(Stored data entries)
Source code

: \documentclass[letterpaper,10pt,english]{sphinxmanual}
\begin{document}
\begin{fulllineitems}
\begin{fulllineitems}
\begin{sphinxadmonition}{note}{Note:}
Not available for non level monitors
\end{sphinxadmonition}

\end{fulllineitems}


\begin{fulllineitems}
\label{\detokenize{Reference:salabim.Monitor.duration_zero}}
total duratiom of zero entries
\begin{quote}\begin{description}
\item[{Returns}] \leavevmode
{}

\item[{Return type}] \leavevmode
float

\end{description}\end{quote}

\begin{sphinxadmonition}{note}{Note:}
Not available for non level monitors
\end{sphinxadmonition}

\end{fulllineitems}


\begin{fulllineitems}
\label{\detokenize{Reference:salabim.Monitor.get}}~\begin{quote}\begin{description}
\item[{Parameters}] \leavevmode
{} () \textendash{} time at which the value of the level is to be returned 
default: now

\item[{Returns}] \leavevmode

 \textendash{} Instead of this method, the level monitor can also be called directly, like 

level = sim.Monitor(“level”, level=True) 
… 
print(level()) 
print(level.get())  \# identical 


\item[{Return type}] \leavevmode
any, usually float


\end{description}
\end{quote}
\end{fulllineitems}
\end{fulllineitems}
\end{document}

REQUIRED ACTION
In full and word for word, restate the data.

TASK OUTPUT
Source code

: \documentclass[letterpaper,10pt,english]{sphinxmanual}
\begin{document}
\begin{fulllineitems}
\begin{fulllineitems}
\begin{sphinxadmonition}{note}{Note:}
Not available for non level monitors
\end{sphinxadmonition}

\end{fulllineitems}


\begin{fulllineitems}
\label{\detokenize{Reference:salabim.Monitor.duration_zero}}
total duratiom of zero entries
\begin{quote}\begin{description}
\item[{Returns}] \leavevmode
{}

\item[{Return type}] \leavevmode
float

\end{description}\end{quote}

\begin{sphinxadmonition}{note}{Note:}
Not available for non level monitors
\end{sphinxadmonition}

\end{fulllineitems}


\begin{fulllineitems}
\label{\detokenize{Reference:salabim.Monitor.get}}~\begin{quote}\begin{description}
\item[{Parameters}] \leavevmode
{} () \textendash{} time at which the value of the level is to be returned 
default: now

\item[{Returns}] \leavevmode

 \textendash{} Instead of this method, the level monitor can also be called directly, like 

level = sim.Monitor(“level”, level=True) 
… 
print(level()) 
print(level.get())  \# identical 


\item[{Return type}] \leavevmode
any, usually float


\end{description}
\end{quote}
\end{fulllineitems}
\end{fulllineitems}
\end{document}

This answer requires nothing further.